Dental malocclusion caused by crowding
A skeletal malocclusion occurs when the upper and lower jaws don't line up correctly.
Overbite: Upper jaw protrudes or lower jaw recedes (or both).
Underbite: Lower jaw protrudes.
Your teeth are not as fixed in place as you might think! Just as a constant breeze can cause a tree to grow at an angle, repetitive forces on your teeth can cause them to become "out of alignment."
Thumbsucking can lead to an Open Bite.
Tongue thrusting (pushing your tongue against your teeth) can slowly, but surely, move your teeth out of alignment.
Fingernail biting, or habitually biting or chewing on most objects, can cause worn teeth.
Mouth breathing: Breathing primarily through your mouth instead of your nose can dry out the tissues of your mouth leading to swollen and irritated gums. Also, the unnatural jaw alignment of mouth breathing creates and imbalance that can lead to a malocclusion. If mouth breathing is caused by blocked nasal passages, the obstruction must be corrected as well to prevent a relapse.
Grinding Teeth (Bruxism)
Severe cases of grinding teeth (bruxism) can also change the occlusion. Most people who grind their teeth do so in their sleep and therefore may be unaware of the problem.
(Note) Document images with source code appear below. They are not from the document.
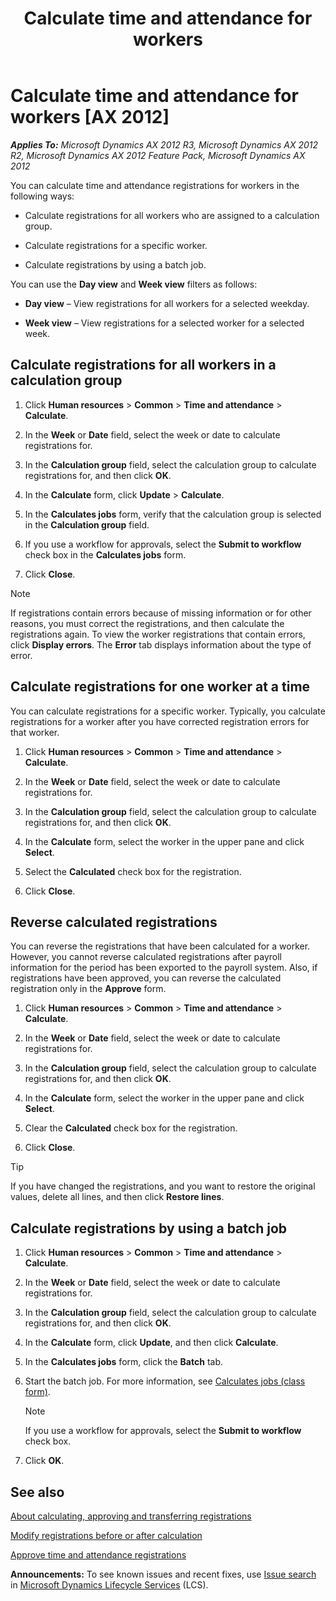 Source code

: ﻿---
title: Calculate time and attendance for workers
TOCTitle: Calculate time and attendance for workers
ms:assetid: eb4d224c-e5b9-476d-b10e-d2f1bba488b5
ms:mtpsurl: https://technet.microsoft.com/en-us/library/Aa551501(v=AX.60)
ms:contentKeyID: 43976731
ms.date: 04/18/2014
mtps_version: v=AX.60
f1_keywords:
- absence
- calculate
---

# Calculate time and attendance for workers [AX 2012]


_**Applies To:** Microsoft Dynamics AX 2012 R3, Microsoft Dynamics AX 2012 R2, Microsoft Dynamics AX 2012 Feature Pack, Microsoft Dynamics AX 2012_

You can calculate time and attendance registrations for workers in the following ways:

  - Calculate registrations for all workers who are assigned to a calculation group.

  - Calculate registrations for a specific worker.

  - Calculate registrations by using a batch job.

You can use the **Day view** and **Week view** filters as follows:

  - **Day view** – View registrations for all workers for a selected weekday.

  - **Week view** – View registrations for a selected worker for a selected week.

## Calculate registrations for all workers in a calculation group

1.  Click **Human resources** \> **Common** \> **Time and attendance** \> **Calculate**.

2.  In the **Week** or **Date** field, select the week or date to calculate registrations for.

3.  In the **Calculation group** field, select the calculation group to calculate registrations for, and then click **OK**.

4.  In the **Calculate** form, click **Update** \> **Calculate**.

5.  In the **Calculates jobs** form, verify that the calculation group is selected in the **Calculation group** field.

6.  If you use a workflow for approvals, select the **Submit to workflow** check box in the **Calculates jobs** form.

7.  Click **Close**.


> [!NOTE]
> <P>If registrations contain errors because of missing information or for other reasons, you must correct the registrations, and then calculate the registrations again. To view the worker registrations that contain errors, click <STRONG>Display errors</STRONG>. The <STRONG>Error</STRONG> tab displays information about the type of error.</P>



## Calculate registrations for one worker at a time

You can calculate registrations for a specific worker. Typically, you calculate registrations for a worker after you have corrected registration errors for that worker.

1.  Click **Human resources** \> **Common** \> **Time and attendance** \> **Calculate**.

2.  In the **Week** or **Date** field, select the week or date to calculate registrations for.

3.  In the **Calculation group** field, select the calculation group to calculate registrations for, and then click **OK**.

4.  In the **Calculate** form, select the worker in the upper pane and click **Select**.

5.  Select the **Calculated** check box for the registration.

6.  Click **Close**.

## Reverse calculated registrations

You can reverse the registrations that have been calculated for a worker. However, you cannot reverse calculated registrations after payroll information for the period has been exported to the payroll system. Also, if registrations have been approved, you can reverse the calculated registration only in the **Approve** form.

1.  Click **Human resources** \> **Common** \> **Time and attendance** \> **Calculate**.

2.  In the **Week** or **Date** field, select the week or date to calculate registrations for.

3.  In the **Calculation group** field, select the calculation group to calculate registrations for, and then click **OK**.

4.  In the **Calculate** form, select the worker in the upper pane and click **Select**.

5.  Clear the **Calculated** check box for the registration.

6.  Click **Close**.


> [!TIP]
> <P>If you have changed the registrations, and you want to restore the original values, delete all lines, and then click <STRONG>Restore lines</STRONG>.</P>



## Calculate registrations by using a batch job

1.  Click **Human resources** \> **Common** \> **Time and attendance** \> **Calculate**.

2.  In the **Week** or **Date** field, select the week or date to calculate registrations for.

3.  In the **Calculation group** field, select the calculation group to calculate registrations for, and then click **OK**.

4.  In the **Calculate** form, click **Update**, and then click **Calculate**.

5.  In the **Calculates jobs** form, click the **Batch** tab.

6.  Start the batch job. For more information, see [Calculates jobs (class form)](https://technet.microsoft.com/en-us/library/aa573289\(v=ax.60\)).
    

    > [!NOTE]
    > <P>If you use a workflow for approvals, select the <STRONG>Submit to workflow</STRONG> check box.</P>



7.  Click **OK**.

## See also

[About calculating, approving and transferring registrations](about-calculating-approving-and-transferring-registrations.md)

[Modify registrations before or after calculation](modify-registrations-before-or-after-calculation.md)

[Approve time and attendance registrations](approve-time-and-attendance-registrations.md)

  
**Announcements:** To see known issues and recent fixes, use [Issue search](http://go.microsoft.com/fwlink/?linkid=389258) in [Microsoft Dynamics Lifecycle Services](http://go.microsoft.com/fwlink/?linkid=306505) (LCS).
Primary (baby) teeth that are prematurely lost due to decay or injury sometimes necessitate the use of a spacer to keep the surrounding teeth growing straight until the permanent tooth erupts to replace the missing tooth. If missing permanent teeth are not replaced with implants, a bridge, or a partial denture, the adjacent teeth can "tip" into the empty space and the opposing teeth can "super-erupt" meaning they grow longer than is natural.
Correcting a malocclusion
Of course, more than one of the above factors may be involved, so it is important to obtain a professional evaluation. Left untreated, a malocclusion not only affects the patient's appearance, it can also lead to TMJ problems and an increased risk of decay and gum disease.
Dr. Ringland evaluates each individual case to determine the best course of action to prevent or cure the malocclusion.